▶ [ASSIGNMENT]:
When you copy the records, keep every word exact and leave the pictures out.

RECORDS TO USE Start Marker

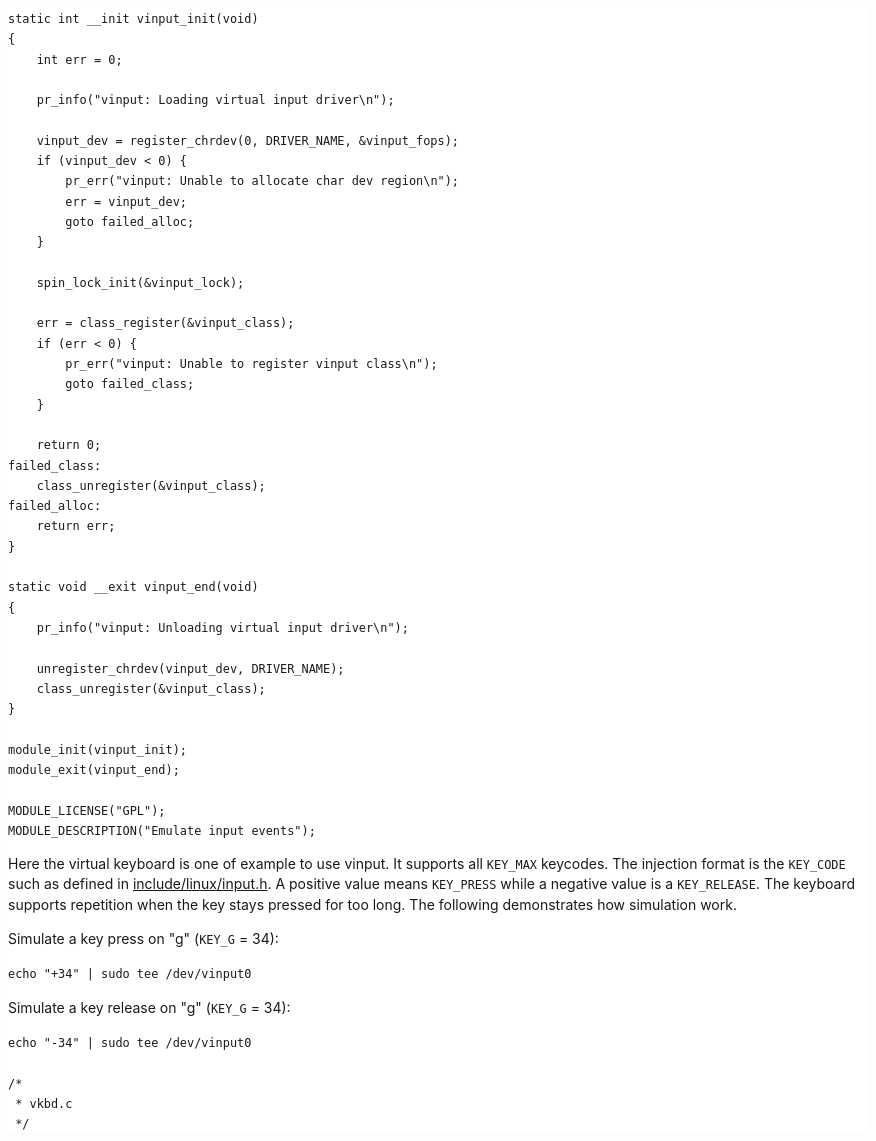     static int __init vinput_init(void)
    {
        int err = 0;

        pr_info("vinput: Loading virtual input driver\n");

        vinput_dev = register_chrdev(0, DRIVER_NAME, &vinput_fops);
        if (vinput_dev < 0) {
            pr_err("vinput: Unable to allocate char dev region\n");
            err = vinput_dev;
            goto failed_alloc;
        }

        spin_lock_init(&vinput_lock);

        err = class_register(&vinput_class);
        if (err < 0) {
            pr_err("vinput: Unable to register vinput class\n");
            goto failed_class;
        }

        return 0;
    failed_class:
        class_unregister(&vinput_class);
    failed_alloc:
        return err;
    }

    static void __exit vinput_end(void)
    {
        pr_info("vinput: Unloading virtual input driver\n");

        unregister_chrdev(vinput_dev, DRIVER_NAME);
        class_unregister(&vinput_class);
    }

    module_init(vinput_init);
    module_exit(vinput_end);

    MODULE_LICENSE("GPL");
    MODULE_DESCRIPTION("Emulate input events");

Here the virtual keyboard is one of example to use vinput. It supports all `KEY_MAX` keycodes. The injection format is the `KEY_CODE` such as defined in [include/linux/input.h](https://git.kernel.org/pub/scm/linux/kernel/git/stable/linux.git/tree/include/linux/input.h). A positive value means `KEY_PRESS` while a negative value is a `KEY_RELEASE`. The keyboard supports repetition when the key stays pressed for too long. The following demonstrates how simulation work.

Simulate a key press on "g" (`KEY_G` = 34):

    echo "+34" | sudo tee /dev/vinput0

Simulate a key release on "g" (`KEY_G` = 34):

    echo "-34" | sudo tee /dev/vinput0

    /*
     * vkbd.c
     */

RECORDS TO USE End Marker

▶ [THE ANSWER]:
     static int __init vinput_init(void)
    {
        int err = 0;

        pr_info("vinput: Loading virtual input driver\n");

        vinput_dev = register_chrdev(0, DRIVER_NAME, &vinput_fops);
        if (vinput_dev < 0) {
            pr_err("vinput: Unable to allocate char dev region\n");
            err = vinput_dev;
            goto failed_alloc;
        }

        spin_lock_init(&vinput_lock);

        err = class_register(&vinput_class);
        if (err < 0) {
            pr_err("vinput: Unable to register vinput class\n");
            goto failed_class;
        }

        return 0;
    failed_class:
        class_unregister(&vinput_class);
    failed_alloc:
        return err;
    }

    static void __exit vinput_end(void)
    {
        pr_info("vinput: Unloading virtual input driver\n");

        unregister_chrdev(vinput_dev, DRIVER_NAME);
        class_unregister(&vinput_class);
    }

    module_init(vinput_init);
    module_exit(vinput_end);

    MODULE_LICENSE("GPL");
    MODULE_DESCRIPTION("Emulate input events");

Here the virtual keyboard is one of example to use vinput. It supports all `KEY_MAX` keycodes. The injection format is the `KEY_CODE` such as defined in [include/linux/input.h](https://git.kernel.org/pub/scm/linux/kernel/git/stable/linux.git/tree/include/linux/input.h). A positive value means `KEY_PRESS` while a negative value is a `KEY_RELEASE`. The keyboard supports repetition when the key stays pressed for too long. The following demonstrates how simulation work.

Simulate a key press on "g" (`KEY_G` = 34):

    echo "+34" | sudo tee /dev/vinput0

Simulate a key release on "g" (`KEY_G` = 34):

    echo "-34" | sudo tee /dev/vinput0

    /*
     * vkbd.c
     */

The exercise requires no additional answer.